Unlike between botched decolonization and about 1995, Africa has been doing really well for the last 15 years (except for AIDS epidemics), precisely once the West and Soviets stopped their attempts at recolonizing by proxy.
The conventional wisdom that Africa is not reducing poverty is wrong. Using the methodology of Pinkovskiy and Sala‐iMartin (2009), we estimate income distributions, poverty rates, and inequality and welfare indices for African countries for the period 1970‐2006.
We show that:
(1) African poverty is falling and is falling rapidly.
(2) If present trends continue, the poverty Millennium Development Goal of halving the proportion of people with incomes less than one dollar a day will be achieved on time.
(3) The growth spurt that began in 1995 decreased African income inequality instead of increasing it.

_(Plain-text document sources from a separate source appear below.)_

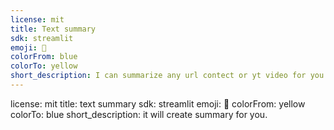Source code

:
 ```yaml
---
license: mit
title: Text summary
sdk: streamlit
emoji: 🚀
colorFrom: blue
colorTo: yellow
short_description: I can summarize any url contect or yt video for you
---
```

license: mit
title: text summary
sdk: streamlit
emoji: 🚀
colorFrom: yellow
colorTo: blue
short_description: it will create summary for you.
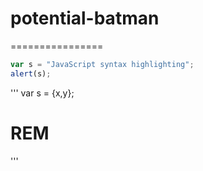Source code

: # potential-batman
================

```javascript
var s = "JavaScript syntax highlighting";
alert(s);
```

'''
  var s =
    {x,y};
        
  # REM
'''


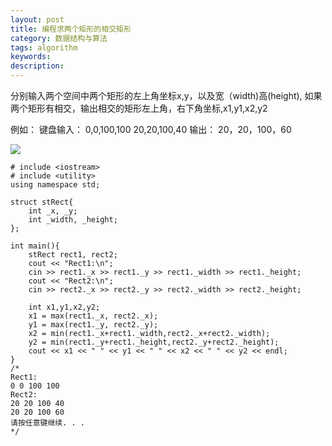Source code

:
 ```yaml
---
layout: post
title: 编程求两个矩形的相交矩形
category: 数据结构与算法
tags: algorithm
keywords: 
description: 
---
```

 
 分别输入两个空间中两个矩形的左上角坐标x,y，以及宽（width)高(height),  如果两个矩形有相交，输出相交的矩形左上角，右下角坐标,x1,y1,x2,y2
 
例如：   键盘输入： 0,0,100,100
                    20,20,100,40
             输出： 20，20，100，60
 
![](/Resources/编程求两个矩形的相交矩形_1.jpg)

```
# include <iostream>
# include <utility>
using namespace std;

struct stRect{
    int _x, _y;
    int _width, _height;
};

int main(){
    stRect rect1, rect2;
    cout << "Rect1:\n";
    cin >> rect1._x >> rect1._y >> rect1._width >> rect1._height;
    cout << "Rect2:\n";
    cin >> rect2._x >> rect2._y >> rect2._width >> rect2._height;

    int x1,y1,x2,y2;
    x1 = max(rect1._x, rect2._x);
    y1 = max(rect1._y, rect2._y);
    x2 = min(rect1._x+rect1._width,rect2._x+rect2._width);
    y2 = min(rect1._y+rect1._height,rect2._y+rect2._height);
    cout << x1 << " " << y1 << " " << x2 << " " << y2 << endl;
}
/*
Rect1:
0 0 100 100
Rect2:
20 20 100 40
20 20 100 60
请按任意键继续. . .
*/
```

(4) African poverty reduction is remarkably general: it cannot be explained by a large country, or even by a single set of countries possessing some beneficial geographical or historical characteristic. All classes of countries, including those with disadvantageous geography and history, experience reductions in poverty.
In particular, poverty fell for both landlocked as well as coastal countries;
for mineral‐rich as well as mineral‐poor countries; for countries with favorable or with unfavorable agriculture;
for countries regardless of colonial origin; and for countries with below‐ or above-median slave exports per capita during the African slave trade
Unlike between botched decolonization and about 1995, Africa has been doing really well for the last 15 years (except for AIDS epidemics), precisely once the West and Soviets stopped their attempts at recolonizing by proxy.
Not China levels of well, but really well.